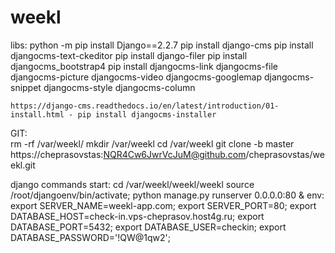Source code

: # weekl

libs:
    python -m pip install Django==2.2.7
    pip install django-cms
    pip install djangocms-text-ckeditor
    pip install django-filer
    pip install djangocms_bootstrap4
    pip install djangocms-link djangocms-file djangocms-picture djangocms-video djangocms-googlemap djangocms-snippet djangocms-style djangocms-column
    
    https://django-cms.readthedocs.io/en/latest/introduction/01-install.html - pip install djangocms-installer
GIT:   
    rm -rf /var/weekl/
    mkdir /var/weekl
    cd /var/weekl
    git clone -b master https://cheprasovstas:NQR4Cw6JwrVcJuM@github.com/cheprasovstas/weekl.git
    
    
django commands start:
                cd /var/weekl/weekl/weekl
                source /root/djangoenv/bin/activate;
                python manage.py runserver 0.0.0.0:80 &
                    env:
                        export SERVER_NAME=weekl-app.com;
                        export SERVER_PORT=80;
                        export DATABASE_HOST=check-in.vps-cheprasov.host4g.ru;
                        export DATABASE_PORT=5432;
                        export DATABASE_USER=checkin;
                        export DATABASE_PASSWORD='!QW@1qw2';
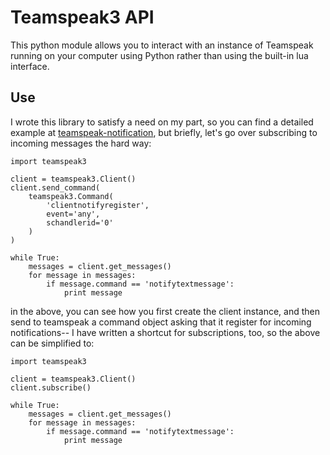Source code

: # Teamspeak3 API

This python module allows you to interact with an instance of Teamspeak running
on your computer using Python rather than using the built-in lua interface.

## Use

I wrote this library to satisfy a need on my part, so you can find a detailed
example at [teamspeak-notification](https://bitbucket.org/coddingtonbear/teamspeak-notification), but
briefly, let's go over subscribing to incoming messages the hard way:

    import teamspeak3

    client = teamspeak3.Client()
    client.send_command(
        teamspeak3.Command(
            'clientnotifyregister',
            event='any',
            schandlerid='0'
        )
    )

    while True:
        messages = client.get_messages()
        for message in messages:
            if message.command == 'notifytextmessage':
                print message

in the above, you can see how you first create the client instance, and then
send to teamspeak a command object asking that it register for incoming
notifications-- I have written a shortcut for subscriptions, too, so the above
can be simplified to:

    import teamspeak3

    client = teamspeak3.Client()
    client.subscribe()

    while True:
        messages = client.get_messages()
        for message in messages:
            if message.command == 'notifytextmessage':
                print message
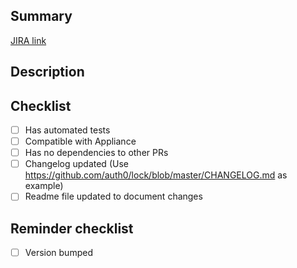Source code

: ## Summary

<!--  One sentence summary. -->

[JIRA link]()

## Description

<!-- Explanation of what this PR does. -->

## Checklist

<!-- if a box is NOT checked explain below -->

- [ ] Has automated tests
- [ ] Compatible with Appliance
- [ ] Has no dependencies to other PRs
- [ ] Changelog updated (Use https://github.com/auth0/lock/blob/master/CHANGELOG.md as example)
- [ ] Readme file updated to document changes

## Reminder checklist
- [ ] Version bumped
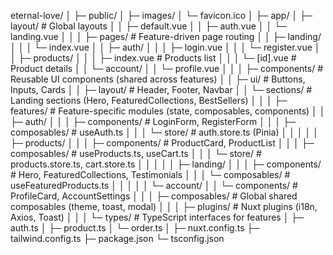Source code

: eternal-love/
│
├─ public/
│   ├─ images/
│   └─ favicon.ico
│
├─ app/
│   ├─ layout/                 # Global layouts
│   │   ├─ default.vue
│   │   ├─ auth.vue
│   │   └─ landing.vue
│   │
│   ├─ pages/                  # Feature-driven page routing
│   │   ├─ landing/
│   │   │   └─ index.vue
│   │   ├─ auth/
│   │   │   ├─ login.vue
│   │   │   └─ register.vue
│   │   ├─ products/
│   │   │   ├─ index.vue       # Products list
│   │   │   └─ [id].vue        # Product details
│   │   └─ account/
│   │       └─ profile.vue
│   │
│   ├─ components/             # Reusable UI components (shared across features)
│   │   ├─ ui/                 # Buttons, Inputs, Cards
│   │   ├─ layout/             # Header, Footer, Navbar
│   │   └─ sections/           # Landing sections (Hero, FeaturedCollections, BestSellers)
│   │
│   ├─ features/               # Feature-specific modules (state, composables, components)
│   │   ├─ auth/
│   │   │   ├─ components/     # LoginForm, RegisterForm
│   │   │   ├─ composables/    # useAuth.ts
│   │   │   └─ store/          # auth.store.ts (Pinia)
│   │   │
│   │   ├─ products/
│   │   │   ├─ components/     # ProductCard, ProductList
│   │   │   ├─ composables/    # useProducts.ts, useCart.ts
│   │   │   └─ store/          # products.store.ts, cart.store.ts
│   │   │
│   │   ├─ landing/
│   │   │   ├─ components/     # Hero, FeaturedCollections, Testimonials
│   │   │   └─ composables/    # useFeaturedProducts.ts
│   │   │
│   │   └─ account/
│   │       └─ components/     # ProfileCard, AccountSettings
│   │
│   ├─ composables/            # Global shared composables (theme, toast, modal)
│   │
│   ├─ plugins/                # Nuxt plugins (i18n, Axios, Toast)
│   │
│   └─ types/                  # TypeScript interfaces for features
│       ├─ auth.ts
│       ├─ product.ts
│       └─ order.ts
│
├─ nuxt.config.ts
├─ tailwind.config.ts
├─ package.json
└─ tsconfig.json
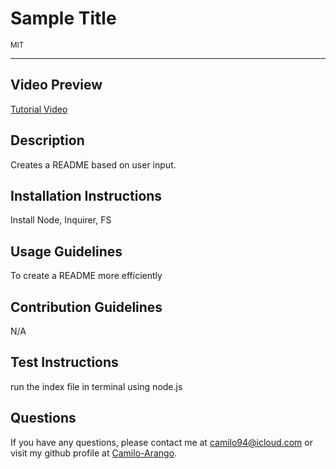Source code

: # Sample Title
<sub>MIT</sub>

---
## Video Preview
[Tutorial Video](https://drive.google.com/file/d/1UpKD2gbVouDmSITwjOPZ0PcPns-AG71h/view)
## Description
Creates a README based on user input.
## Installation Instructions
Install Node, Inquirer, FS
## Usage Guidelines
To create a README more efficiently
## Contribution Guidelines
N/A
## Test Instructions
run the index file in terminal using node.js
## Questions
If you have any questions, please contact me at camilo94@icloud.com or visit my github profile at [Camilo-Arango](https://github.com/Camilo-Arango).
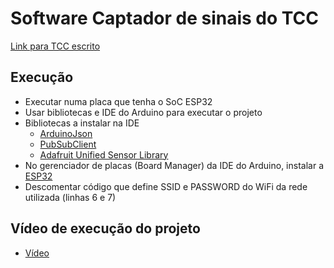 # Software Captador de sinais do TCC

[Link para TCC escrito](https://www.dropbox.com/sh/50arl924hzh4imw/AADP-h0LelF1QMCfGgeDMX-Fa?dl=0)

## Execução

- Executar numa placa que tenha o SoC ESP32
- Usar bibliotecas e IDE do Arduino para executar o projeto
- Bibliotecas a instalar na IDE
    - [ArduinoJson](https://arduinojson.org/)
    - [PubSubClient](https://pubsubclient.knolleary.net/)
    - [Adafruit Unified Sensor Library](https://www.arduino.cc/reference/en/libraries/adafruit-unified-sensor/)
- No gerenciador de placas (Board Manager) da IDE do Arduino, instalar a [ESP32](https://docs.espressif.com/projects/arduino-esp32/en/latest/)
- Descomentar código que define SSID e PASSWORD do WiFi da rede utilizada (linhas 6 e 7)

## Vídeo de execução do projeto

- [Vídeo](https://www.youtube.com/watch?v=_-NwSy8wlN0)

- TASK PROMPT
Restate the material word for word from its first line through the line containing "rm -rf /var/weekl/", both included; the pictures do not belong in it.

- YOUR RESPONSE
Source code

: # weekl

libs:
    python -m pip install Django==2.2.7
    pip install django-cms
    pip install djangocms-text-ckeditor
    pip install django-filer
    pip install djangocms_bootstrap4
    pip install djangocms-link djangocms-file djangocms-picture djangocms-video djangocms-googlemap djangocms-snippet djangocms-style djangocms-column
    
    https://django-cms.readthedocs.io/en/latest/introduction/01-install.html - pip install djangocms-installer
GIT:   
    rm -rf /var/weekl/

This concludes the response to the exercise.